:: WHAT YOU WILL DO ::
When a line of the entries contains "begin", please list that line.

:: RECORDS SUPPLIED ::
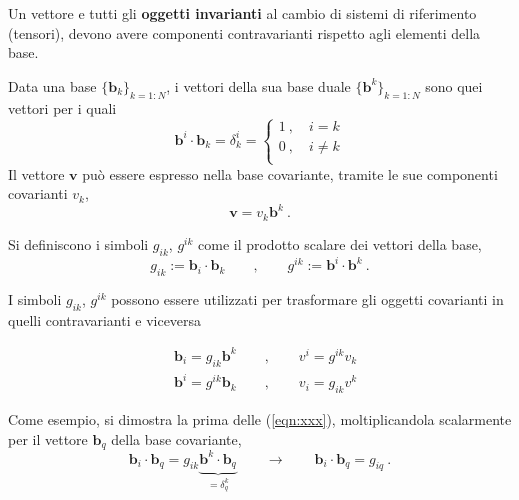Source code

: Un vettore e tutti gli \textbf{oggetti invarianti} al cambio di sistemi di riferimento (tensori), devono avere componenti contravarianti rispetto agli elementi della base.

\begin{definition}
Data una base $\{\bm{b}_k\}_{k=1:N}$, i vettori della sua base duale $\{\bm{b}^k\}_{k=1:N}$ sono quei vettori per i quali
\begin{equation}
 \bm{b}^i \cdot \bm{b}_k = \delta^i_k =
 \begin{cases}
   1 \ , \quad i  =   k \\
   0 \ , \quad i \neq k \\
 \end{cases}
\end{equation}
Il vettore $\bm{v}$ può essere espresso nella base covariante, tramite le sue componenti covarianti $v_k$,
\begin{equation}
  \bm{v} = v_k \bm{b}^k \ .
\end{equation}
\end{definition}

\begin{definition}[Simboli $g_{ik}$ e $g^{ik}$]
Si definiscono i simboli $g_{ik}$, $g^{ik}$ come il prodotto scalare dei vettori della base,
\begin{equation}
 g_{ik} := \bm{b}_i \cdot \bm{b}_k  \qquad , \qquad
 g^{ik} := \bm{b}^i \cdot \bm{b}^k \ .
\end{equation}
\end{definition}
%
I simboli $g_{ik}$, $g^{ik}$ possono essere utilizzati per trasformare gli oggetti covarianti in quelli contravarianti e viceversa
\begin{fBox}
\begin{equation}\label{eqn:xxx}
\begin{aligned}
 &  \bm{b}_i = g_{ik} \bm{b}^k  \qquad , \qquad v^i = g^{ik} v_k \\
 &  \bm{b}^i = g^{ik} \bm{b}_k  \qquad , \qquad v_i = g_{ik} v^k
\end{aligned}
\end{equation}
\end{fBox}
%
Come esempio, si dimostra la prima delle (\ref{eqn:xxx}), moltiplicandola scalarmente per il vettore $\bm{b}_q$ della base covariante,
\begin{equation}
 \bm{b}_i \cdot \bm{b}_q = g_{ik} \underbrace{\bm{b}^k \cdot \bm{b}_q}_{=\delta^k_q}  \qquad \rightarrow \qquad \bm{b}_i \cdot \bm{b}_q = g_{iq} \ .
\end{equation}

:: SOLVED EXERCISE ::
\begin{definition}
\begin{equation}
 \begin{cases}
\begin{equation}
\begin{definition}[Simboli $g_{ik}$ e $g^{ik}$]
\begin{equation}
\begin{fBox}
\begin{equation}\label{eqn:xxx}
\begin{aligned}
\begin{equation}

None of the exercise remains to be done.